This technique only works on the type of patterns that have a border around the pages, not the “no-trim” ones (more about that later). I’m right-handed so you might want to go check out Itch To Stitch’s post if you are left-handed and don’t want to reverse my instructions. Could get confusing! Rows go from left to right and top to bottom and you are just cutting across the corner right at the border using paper scissors. I tried using my rotary cutter with a blunt “for paper only” blade but scissors were actually easier and quicker! The angle of the cut doesn’t have to be perfect but don’t cut off the border at all. You’ll be using those corners as your important match points.

Row One: The first sheet (on the top left) is not trimmed. The second sheet is trimmed on the top left and bottom left corners. The third and subsequent sheets of the first row are trimmed the same as the second sheet. Using a glue stick, glue each page in order one at a time, matching the corners top and bottom. You don’t even need to look at the pattern lines or anything else, just the corners. So easy!

Row Two: The first sheet of the second row (on the left) is trimmed at the top left and top right corners and glued to the bottom of the very first sheet. The second sheet of the second row is trimmed at the top left, bottom left and top right corners. Third and subsequent sheets are trimmed the same as the second sheet and glued on the top and left sides across the row.

Trimming the corners
Applying the glue stick

I match the top left corner first then the top right and lastly the bottom left should just line up nicely where it belongs. The only drawback I’ve found to this method is that sometimes part of the pattern lines are obscured under a layer of paper but unless they are very light or you use a weight of paper heavier than 20-lb you should be able to see them easily through the sheet. Or you can hold the pattern up to the light so the lines show up and pencil them in on the top layer. You also might not like that the patterns are bulkier and don’t fold as easily but I kind of appreciate how sturdy they are.
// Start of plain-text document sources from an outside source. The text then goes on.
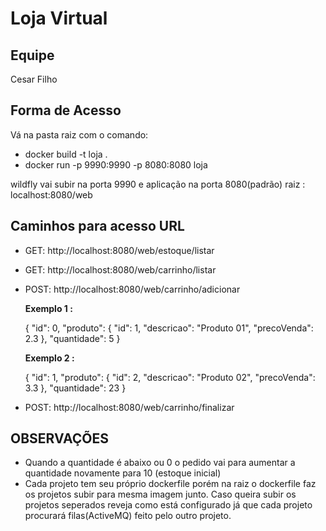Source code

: # Loja Virtual

## Equipe

Cesar Filho

## Forma de Acesso

Vá na pasta raiz com o comando:

- docker build -t loja .
- docker run -p 9990:9990 -p 8080:8080 loja

wildfly vai subir na porta 9990 e aplicação na porta 8080(padrão)
raiz : localhost:8080/web

## Caminhos para acesso URL

- GET: http://localhost:8080/web/estoque/listar
- GET: http://localhost:8080/web/carrinho/listar
- POST: http://localhost:8080/web/carrinho/adicionar

  **Exemplo 1 :**

  {
  "id": 0,
  "produto": {
  "id": 1,
  "descricao": "Produto 01",
  "precoVenda": 2.3
  },
  "quantidade": 5
  }

  **Exemplo 2 :**

  {
  "id": 1,
  "produto": {
  "id": 2,
  "descricao": "Produto 02",
  "precoVenda": 3.3
  },
  "quantidade": 23
  }

- POST: http://localhost:8080/web/carrinho/finalizar

## OBSERVAÇÕES

- Quando a quantidade é abaixo ou 0 o pedido vai para aumentar a quantidade novamente para 10 (estoque inicial)
- Cada projeto tem seu próprio dockerfile porém na raiz o dockerfile faz os projetos subir para mesma imagem junto. Caso queira subir os projetos seperados reveja como está configurado já que cada projeto procurará filas(ActiveMQ) feito pelo outro projeto.
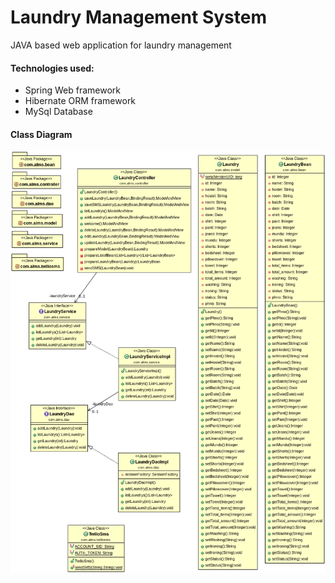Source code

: # Laundry Management System
JAVA based web application for laundry management
#### Technologies used:
* Spring Web framework
* Hibernate ORM framework
* MySql Database
#### Class Diagram
![Class Diagram](https://raw.githubusercontent.com/abhishekbvs/laundry-management-system/master/Diagram.png)
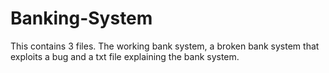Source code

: # Banking-System
This contains 3 files. The working bank system, a broken bank system that exploits a bug and a txt file explaining the bank system.
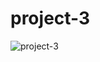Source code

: # project-3
![project-3](https://github.com/NikhilM01/project-3/assets/93129551/c819e719-24f7-4576-843b-bc6f9f394f62)
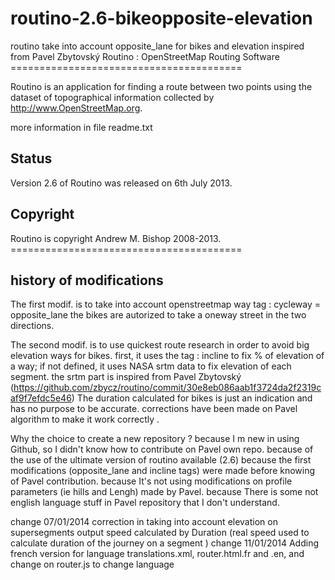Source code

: routino-2.6-bikeopposite-elevation
==================================

routino take into account opposite_lane for bikes and elevation inspired from Pavel Zbytovský
Routino : OpenStreetMap Routing Software
                  ========================================


   Routino is an application for finding a route between two points using
   the dataset of topographical information collected by
   http://www.OpenStreetMap.org.

   more information in file readme.txt
   
   Status
   ------
   Version 2.6 of Routino was released on 6th July 2013.
   
   Copyright
   ---------
   Routino is copyright Andrew M. Bishop 2008-2013.
                 ========================================
                 
history of modifications 
------------------------
   The first modif. is to take into account openstreetmap way tag : cycleway = opposite_lane 
   the bikes are autorized to take a oneway street in the two directions. 
   
   The second modif. is to use quickest route research in order to avoid big elevation ways for bikes. 
   first, it uses the tag : incline to fix % of elevation of a way; if not defined, it uses NASA srtm data to 
   fix elevation of each segment. the srtm part is inspired from Pavel Zbytovský 
      (https://github.com/zbycz/routino/commit/30e8eb086aab1f3724da2f2319caf9f7efdc5e46) 
   The duration calculated for bikes is just an indication and has no purpose to be accurate. 
   corrections have been made on Pavel algorithm to make it work correctly . 
   
   Why the choice to create a new repository ?
     because I m new in using Github, so I didn't know how to contribute on Pavel own repo.
     because of the use of the ultimate version of routino available (2.6) 
     because the first modifications (opposite_lane and incline tags) were made before knowing of Pavel contribution.
     because It's not using modifications on profile parameters (ie hills and Lengh) made by Pavel.
     because There is some not english language stuff in Pavel repository that I don't understand. 
     
   change 07/01/2014 
      correction in taking into account elevation on supersegments
      output speed calculated by Duration (real speed used to calculate duration of the journey on a segment )
   change 11/01/2014 
      Adding french version for language translations.xml, router.html.fr and .en, and change on router.js to change language
   
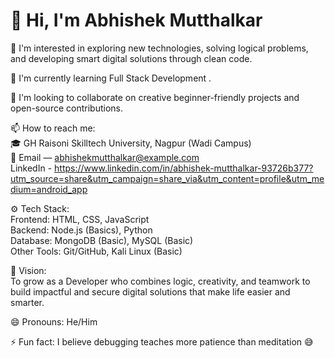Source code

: # 👋 Hi, I'm Abhishek Mutthalkar
👀 I'm interested in exploring new technologies, solving logical problems, and developing smart digital solutions through clean code.  

🌱 I'm currently learning Full Stack Development .

💞 I'm looking to collaborate on creative beginner-friendly projects and open-source contributions.  

📫 How to reach me:  
🎓 GH Raisoni Skilltech University, Nagpur (Wadi Campus)  
📧 Email — abhishekmutthalkar@example.com  
 LinkedIn - https://www.linkedin.com/in/abhishek-mutthalkar-93726b377?utm_source=share&utm_campaign=share_via&utm_content=profile&utm_medium=android_app

⚙ Tech Stack:  
Frontend: HTML, CSS, JavaScript  
Backend: Node.js (Basics), Python  
Database: MongoDB (Basic), MySQL (Basic)  
Other Tools: Git/GitHub, Kali Linux (Basic)  

🎯 Vision:  
To grow as a Developer who combines logic, creativity, and teamwork to build impactful and secure digital solutions that make life easier and smarter.  

😄 Pronouns: He/Him  

⚡ Fun fact: I believe debugging teaches more patience than meditation 😅
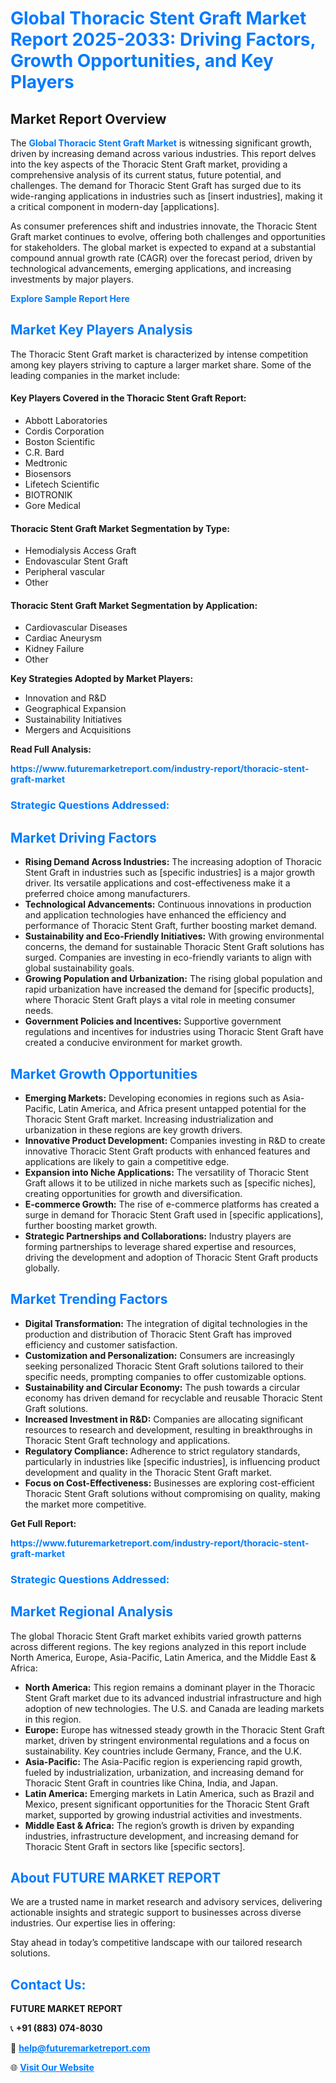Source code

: <h1 style="color: #007BFF;">Global Thoracic Stent Graft Market Report 2025-2033: Driving Factors, Growth Opportunities, and Key Players</h1>

<section id="overview">
<h2>Market Report Overview</h2>
<p>The <a href="https://www.futuremarketreport.com/industry-report/thoracic-stent-graft-market" style="color: #007BFF; text-decoration: none;"><strong>Global Thoracic Stent Graft Market</strong></a> is witnessing significant growth, driven by increasing demand across various industries. This report delves into the key aspects of the Thoracic Stent Graft market, providing a comprehensive analysis of its current status, future potential, and challenges. The demand for Thoracic Stent Graft has surged due to its wide-ranging applications in industries such as [insert industries], making it a critical component in modern-day [applications].</p>
<p>As consumer preferences shift and industries innovate, the Thoracic Stent Graft market continues to evolve, offering both challenges and opportunities for stakeholders. The global market is expected to expand at a substantial compound annual growth rate (CAGR) over the forecast period, driven by technological advancements, emerging applications, and increasing investments by major players.</p>
</section>

<section id="overview">
<p><a href="https://www.futuremarketreport.com/request-sample/reportId=105416" style="color: #007BFF; text-decoration: none;"><strong>Explore Sample Report Here</strong></a></p>
</section>

<section id="key-players">
<h2 style="color: #007BFF;">Market Key Players Analysis</h2>
<p>The Thoracic Stent Graft market is characterized by intense competition among key players striving to capture a larger market share. Some of the leading companies in the market include:</p>
<h4>Key Players Covered in the Thoracic Stent Graft Report:</h4>
<ul><li>Abbott Laboratories</li><li>Cordis Corporation</li><li>Boston Scientific</li><li>C.R. Bard</li><li>Medtronic</li><li>Biosensors</li><li>Lifetech Scientific</li><li>BIOTRONIK</li><li>Gore Medical</li></ul>
<h4>Thoracic Stent Graft Market Segmentation by Type:</h4>
<ul><li>Hemodialysis Access Graft</li><li>Endovascular Stent Graft</li><li>Peripheral vascular</li><li>Other</li></ul>

<h4>Thoracic Stent Graft Market Segmentation by Application:</h4>
<ul><li>Cardiovascular Diseases</li><li>Cardiac Aneurysm</li><li>Kidney Failure</li><li>Other</li></ul>
<p><strong>Key Strategies Adopted by Market Players:</strong></p>
<ul>
<li>Innovation and R&D</li>
<li>Geographical Expansion</li>
<li>Sustainability Initiatives</li>
<li>Mergers and Acquisitions</li>
</ul>
</section>

<section>
<p><strong>Read Full Analysis: </strong></p><a href="https://www.futuremarketreport.com/industry-report/thoracic-stent-graft-market" style="color: #007BFF; text-decoration: none;"><strong>https://www.futuremarketreport.com/industry-report/thoracic-stent-graft-market</strong></a>
<h3 style="color: #007BFF;">Strategic Questions Addressed:</h3>
</section>

<section id="driving-factors">
<h2 style="color: #007BFF;">Market Driving Factors</h2>
<ul>
<li><strong>Rising Demand Across Industries:</strong> The increasing adoption of Thoracic Stent Graft in industries such as [specific industries] is a major growth driver. Its versatile applications and cost-effectiveness make it a preferred choice among manufacturers.</li>
<li><strong>Technological Advancements:</strong> Continuous innovations in production and application technologies have enhanced the efficiency and performance of Thoracic Stent Graft, further boosting market demand.</li>
<li><strong>Sustainability and Eco-Friendly Initiatives:</strong> With growing environmental concerns, the demand for sustainable Thoracic Stent Graft solutions has surged. Companies are investing in eco-friendly variants to align with global sustainability goals.</li>
<li><strong>Growing Population and Urbanization:</strong> The rising global population and rapid urbanization have increased the demand for [specific products], where Thoracic Stent Graft plays a vital role in meeting consumer needs.</li>
<li><strong>Government Policies and Incentives:</strong> Supportive government regulations and incentives for industries using Thoracic Stent Graft have created a conducive environment for market growth.</li>
</ul>
</section>

<section id="growth-opportunities">
<h2 style="color: #007BFF;">Market Growth Opportunities</h2>
<ul>
<li><strong>Emerging Markets:</strong> Developing economies in regions such as Asia-Pacific, Latin America, and Africa present untapped potential for the Thoracic Stent Graft market. Increasing industrialization and urbanization in these regions are key growth drivers.</li>
<li><strong>Innovative Product Development:</strong> Companies investing in R&D to create innovative Thoracic Stent Graft products with enhanced features and applications are likely to gain a competitive edge.</li>
<li><strong>Expansion into Niche Applications:</strong> The versatility of Thoracic Stent Graft allows it to be utilized in niche markets such as [specific niches], creating opportunities for growth and diversification.</li>
<li><strong>E-commerce Growth:</strong> The rise of e-commerce platforms has created a surge in demand for Thoracic Stent Graft used in [specific applications], further boosting market growth.</li>
<li><strong>Strategic Partnerships and Collaborations:</strong> Industry players are forming partnerships to leverage shared expertise and resources, driving the development and adoption of Thoracic Stent Graft products globally.</li>
</ul>
</section>

<section id="trending-factors">
<h2 style="color: #007BFF;">Market Trending Factors</h2>
<ul>
<li><strong>Digital Transformation:</strong> The integration of digital technologies in the production and distribution of Thoracic Stent Graft has improved efficiency and customer satisfaction.</li>
<li><strong>Customization and Personalization:</strong> Consumers are increasingly seeking personalized Thoracic Stent Graft solutions tailored to their specific needs, prompting companies to offer customizable options.</li>
<li><strong>Sustainability and Circular Economy:</strong> The push towards a circular economy has driven demand for recyclable and reusable Thoracic Stent Graft solutions.</li>
<li><strong>Increased Investment in R&D:</strong> Companies are allocating significant resources to research and development, resulting in breakthroughs in Thoracic Stent Graft technology and applications.</li>
<li><strong>Regulatory Compliance:</strong> Adherence to strict regulatory standards, particularly in industries like [specific industries], is influencing product development and quality in the Thoracic Stent Graft market.</li>
<li><strong>Focus on Cost-Effectiveness:</strong> Businesses are exploring cost-efficient Thoracic Stent Graft solutions without compromising on quality, making the market more competitive.</li>
</ul>
</section>

<section>
<p><strong>Get Full Report: </strong></p><a href="https://www.futuremarketreport.com/industry-report/thoracic-stent-graft-market" style="color: #007BFF; text-decoration: none;"><strong>https://www.futuremarketreport.com/industry-report/thoracic-stent-graft-market</strong></a>
<h3 style="color: #007BFF;">Strategic Questions Addressed:</h3>
</section>


<section id="regional-analysis">
<h2 style="color: #007BFF;">Market Regional Analysis</h2>
<p>The global Thoracic Stent Graft market exhibits varied growth patterns across different regions. The key regions analyzed in this report include North America, Europe, Asia-Pacific, Latin America, and the Middle East & Africa:</p>
<ul>
<li><strong>North America:</strong> This region remains a dominant player in the Thoracic Stent Graft market due to its advanced industrial infrastructure and high adoption of new technologies. The U.S. and Canada are leading markets in this region.</li>
<li><strong>Europe:</strong> Europe has witnessed steady growth in the Thoracic Stent Graft market, driven by stringent environmental regulations and a focus on sustainability. Key countries include Germany, France, and the U.K.</li>
<li><strong>Asia-Pacific:</strong> The Asia-Pacific region is experiencing rapid growth, fueled by industrialization, urbanization, and increasing demand for Thoracic Stent Graft in countries like China, India, and Japan.</li>
<li><strong>Latin America:</strong> Emerging markets in Latin America, such as Brazil and Mexico, present significant opportunities for the Thoracic Stent Graft market, supported by growing industrial activities and investments.</li>
<li><strong>Middle East & Africa:</strong> The region’s growth is driven by expanding industries, infrastructure development, and increasing demand for Thoracic Stent Graft in sectors like [specific sectors].</li>
</ul>
</section>

<footer>
<h2 style="color: #007BFF;">About FUTURE MARKET REPORT</h2>
<p>We are a trusted name in market research and advisory services, delivering actionable insights and strategic support to businesses across diverse industries. Our expertise lies in offering:</p>

<p>Stay ahead in today’s competitive landscape with our tailored research solutions.</p>

<h2 style="color: #007BFF;">Contact Us:</h2>
<p><strong>FUTURE MARKET REPORT</strong></p>
<p>📞 <strong>+91 (883) 074-8030</strong></p>
<p>📧 <strong><a href="mailto:help@futuremarketreport.com" style="color: #007BFF;">help@futuremarketreport.com</a></strong></p>
<p>🌐 <strong><a href="https://www.futuremarketreport.com/" style="color: #007BFF;">Visit Our Website</a></strong></p>
</footer>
The wrinkles mostly disappear when the glue dries

This technique uses a little more glue stick because the paper overlap is wider than if you trimmed off the whole length instead of just the corners. I buy mine at the dollar store or office supply store in boxes of 24 or 30 (sometimes marketed for school teachers). I prefer the smaller size sticks because I can manipulate where the glue goes much better. You can actually use a whole stick for just one pattern depending on the number of pages though so it’s worth stocking up! You might find bigger sticks a better value but watch the prices because they are all over the map on every size. I believe it might be cheaper than tape (depending on source and brand) and also makes the patterns more easily recyclable. Plus you can safely iron them if they get crumpled. Just FYI, where I live tissue paper is not accepted in paper recycling so only the envelope on those type of patterns is recyclable.

No-trim pattern pages

As I mentioned, no-trim patterns aren’t amenable to the corner-cutting technique. These are supposed to be easier to stick together because you just overlap pages up to the line. However in practice I’ve found that the edge of the pages varies a little due to the way the sheets are fed into the printer so accuracy can be somewhat off. And the printer can’t print right up to the very edge of the page either. You can’t really tell if the edge of the page is in the right place so you have to go by matching up the pattern lines. It’s not a deal-breaker but it isn’t quite as accurate as cutting corners. As an aside, Love Notions Patterns (of which this is an example) attempts to save you paper by overlapping pattern details, such as two different necklines on the same front or back half-pattern piece, instead of having you print two different pattern pieces. Also sleeves are often just a half-sleeve and you’re directed to place it on the fold. Since my sleeve cap’s front and back edges are not identical and I prefer a whole sleeve pattern in order to place it on the fabric accurately, I end up tracing another sleeve half anyway so nothing is actually saved there. This is just personal preference however and not actually a complaint. It’s just a different way to do it than usual.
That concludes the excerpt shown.